* **EXERCISE**
Below are the records; count how many of their lines carry "dynamical" and give only the number.

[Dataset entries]
§ §
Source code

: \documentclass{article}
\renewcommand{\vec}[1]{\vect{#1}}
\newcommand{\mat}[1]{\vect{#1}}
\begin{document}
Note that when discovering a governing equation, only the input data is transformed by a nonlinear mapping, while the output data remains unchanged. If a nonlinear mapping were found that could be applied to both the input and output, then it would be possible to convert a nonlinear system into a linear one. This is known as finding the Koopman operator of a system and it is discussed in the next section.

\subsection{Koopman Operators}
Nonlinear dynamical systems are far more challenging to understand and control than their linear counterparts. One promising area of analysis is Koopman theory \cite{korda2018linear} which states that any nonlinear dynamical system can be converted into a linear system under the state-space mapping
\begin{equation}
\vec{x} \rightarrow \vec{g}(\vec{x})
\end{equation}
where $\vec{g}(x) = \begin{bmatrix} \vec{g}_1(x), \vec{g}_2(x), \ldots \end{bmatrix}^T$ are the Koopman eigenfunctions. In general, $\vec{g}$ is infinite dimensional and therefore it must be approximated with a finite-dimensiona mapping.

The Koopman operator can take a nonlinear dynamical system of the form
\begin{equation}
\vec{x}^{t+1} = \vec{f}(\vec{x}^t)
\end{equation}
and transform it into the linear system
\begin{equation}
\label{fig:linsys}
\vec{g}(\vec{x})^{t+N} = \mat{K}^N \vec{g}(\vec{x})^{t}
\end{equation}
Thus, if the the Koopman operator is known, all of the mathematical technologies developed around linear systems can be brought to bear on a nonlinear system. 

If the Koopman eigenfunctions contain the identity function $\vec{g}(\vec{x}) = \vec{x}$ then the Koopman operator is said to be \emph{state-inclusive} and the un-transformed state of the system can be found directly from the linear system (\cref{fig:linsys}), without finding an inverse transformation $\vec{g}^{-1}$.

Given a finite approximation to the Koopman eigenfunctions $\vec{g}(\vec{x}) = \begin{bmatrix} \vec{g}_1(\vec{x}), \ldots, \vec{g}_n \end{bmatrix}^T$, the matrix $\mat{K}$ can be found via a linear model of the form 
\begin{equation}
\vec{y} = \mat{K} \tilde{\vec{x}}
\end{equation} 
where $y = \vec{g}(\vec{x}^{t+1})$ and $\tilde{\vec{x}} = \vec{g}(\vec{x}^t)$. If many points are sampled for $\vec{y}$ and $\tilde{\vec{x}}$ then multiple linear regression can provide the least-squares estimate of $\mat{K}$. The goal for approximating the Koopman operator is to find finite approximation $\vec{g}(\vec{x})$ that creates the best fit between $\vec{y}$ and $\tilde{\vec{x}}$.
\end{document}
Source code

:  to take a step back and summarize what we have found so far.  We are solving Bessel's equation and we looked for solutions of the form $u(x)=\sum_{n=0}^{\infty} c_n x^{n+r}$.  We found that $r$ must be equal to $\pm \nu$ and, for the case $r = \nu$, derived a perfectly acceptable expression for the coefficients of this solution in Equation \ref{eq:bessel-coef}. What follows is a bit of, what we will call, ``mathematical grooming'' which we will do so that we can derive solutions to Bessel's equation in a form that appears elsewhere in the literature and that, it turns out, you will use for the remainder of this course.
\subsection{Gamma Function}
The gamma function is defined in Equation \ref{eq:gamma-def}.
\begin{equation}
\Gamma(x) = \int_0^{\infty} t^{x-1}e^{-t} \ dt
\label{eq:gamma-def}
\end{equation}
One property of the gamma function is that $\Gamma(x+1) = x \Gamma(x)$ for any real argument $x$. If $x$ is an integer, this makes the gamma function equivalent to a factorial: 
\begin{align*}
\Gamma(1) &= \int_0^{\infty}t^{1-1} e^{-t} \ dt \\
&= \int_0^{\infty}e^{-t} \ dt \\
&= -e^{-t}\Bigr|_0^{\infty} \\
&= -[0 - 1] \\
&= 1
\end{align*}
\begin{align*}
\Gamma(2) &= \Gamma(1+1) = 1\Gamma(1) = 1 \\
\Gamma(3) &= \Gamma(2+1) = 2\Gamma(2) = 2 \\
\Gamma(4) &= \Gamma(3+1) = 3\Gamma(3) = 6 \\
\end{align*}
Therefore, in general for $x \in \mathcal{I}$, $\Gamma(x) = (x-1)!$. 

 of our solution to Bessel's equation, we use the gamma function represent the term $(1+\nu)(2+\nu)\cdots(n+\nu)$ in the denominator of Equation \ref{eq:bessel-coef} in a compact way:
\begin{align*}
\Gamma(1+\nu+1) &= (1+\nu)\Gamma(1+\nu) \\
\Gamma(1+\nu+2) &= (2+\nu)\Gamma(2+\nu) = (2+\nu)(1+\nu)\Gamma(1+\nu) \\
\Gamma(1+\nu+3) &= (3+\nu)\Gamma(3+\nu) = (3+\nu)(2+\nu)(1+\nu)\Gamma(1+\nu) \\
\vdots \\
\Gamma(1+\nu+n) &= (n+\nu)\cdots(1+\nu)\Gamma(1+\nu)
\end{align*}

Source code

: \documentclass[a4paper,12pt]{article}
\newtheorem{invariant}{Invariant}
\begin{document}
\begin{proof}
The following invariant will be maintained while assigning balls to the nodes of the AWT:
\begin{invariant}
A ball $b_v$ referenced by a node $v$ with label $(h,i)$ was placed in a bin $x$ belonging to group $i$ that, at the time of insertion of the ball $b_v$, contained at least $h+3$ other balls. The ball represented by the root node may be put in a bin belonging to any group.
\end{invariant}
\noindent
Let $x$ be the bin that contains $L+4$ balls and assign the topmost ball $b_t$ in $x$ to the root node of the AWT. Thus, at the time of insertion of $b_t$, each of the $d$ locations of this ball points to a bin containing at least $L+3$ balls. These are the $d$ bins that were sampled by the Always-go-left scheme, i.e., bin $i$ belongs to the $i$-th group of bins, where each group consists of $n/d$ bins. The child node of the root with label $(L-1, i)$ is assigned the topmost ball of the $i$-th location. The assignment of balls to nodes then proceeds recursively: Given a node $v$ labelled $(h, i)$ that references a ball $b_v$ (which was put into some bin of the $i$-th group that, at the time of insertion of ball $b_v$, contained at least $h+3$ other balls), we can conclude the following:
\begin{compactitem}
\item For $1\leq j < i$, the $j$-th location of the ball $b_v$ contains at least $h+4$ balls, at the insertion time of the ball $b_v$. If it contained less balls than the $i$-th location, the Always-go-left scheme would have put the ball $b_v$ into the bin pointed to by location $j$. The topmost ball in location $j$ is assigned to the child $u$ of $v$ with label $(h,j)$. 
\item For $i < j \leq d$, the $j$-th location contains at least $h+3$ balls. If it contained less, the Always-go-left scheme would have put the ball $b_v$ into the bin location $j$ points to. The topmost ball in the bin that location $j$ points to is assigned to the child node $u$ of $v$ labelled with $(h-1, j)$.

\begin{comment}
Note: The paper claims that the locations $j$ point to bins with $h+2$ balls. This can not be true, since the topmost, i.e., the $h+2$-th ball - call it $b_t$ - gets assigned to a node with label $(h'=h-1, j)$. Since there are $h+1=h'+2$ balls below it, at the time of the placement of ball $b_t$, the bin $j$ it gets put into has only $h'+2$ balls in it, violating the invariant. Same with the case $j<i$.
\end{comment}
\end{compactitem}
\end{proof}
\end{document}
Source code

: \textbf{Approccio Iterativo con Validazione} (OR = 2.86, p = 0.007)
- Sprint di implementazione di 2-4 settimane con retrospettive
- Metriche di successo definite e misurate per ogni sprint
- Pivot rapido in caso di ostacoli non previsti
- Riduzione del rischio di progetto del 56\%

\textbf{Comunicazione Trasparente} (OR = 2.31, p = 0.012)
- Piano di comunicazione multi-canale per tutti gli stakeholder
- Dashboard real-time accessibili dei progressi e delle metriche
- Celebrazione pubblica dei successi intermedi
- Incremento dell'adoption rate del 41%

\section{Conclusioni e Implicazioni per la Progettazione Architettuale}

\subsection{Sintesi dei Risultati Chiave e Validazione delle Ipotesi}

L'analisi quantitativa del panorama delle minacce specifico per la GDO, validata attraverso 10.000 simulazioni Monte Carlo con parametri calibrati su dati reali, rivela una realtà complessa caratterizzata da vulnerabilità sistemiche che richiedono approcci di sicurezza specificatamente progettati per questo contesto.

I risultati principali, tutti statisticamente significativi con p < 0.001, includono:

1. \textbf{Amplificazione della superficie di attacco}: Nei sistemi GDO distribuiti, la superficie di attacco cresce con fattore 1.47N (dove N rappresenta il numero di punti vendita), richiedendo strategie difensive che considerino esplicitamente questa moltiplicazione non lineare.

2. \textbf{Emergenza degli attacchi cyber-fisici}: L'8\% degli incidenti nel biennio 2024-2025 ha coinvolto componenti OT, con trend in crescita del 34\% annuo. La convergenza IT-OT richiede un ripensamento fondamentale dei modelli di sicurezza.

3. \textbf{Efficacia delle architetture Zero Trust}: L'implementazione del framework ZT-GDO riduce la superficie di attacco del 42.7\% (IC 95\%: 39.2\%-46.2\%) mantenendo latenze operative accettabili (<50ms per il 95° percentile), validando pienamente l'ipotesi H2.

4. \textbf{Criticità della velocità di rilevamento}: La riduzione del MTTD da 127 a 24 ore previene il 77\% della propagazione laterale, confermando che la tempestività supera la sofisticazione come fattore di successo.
§ §
* **EXERCISE ANSWER**
2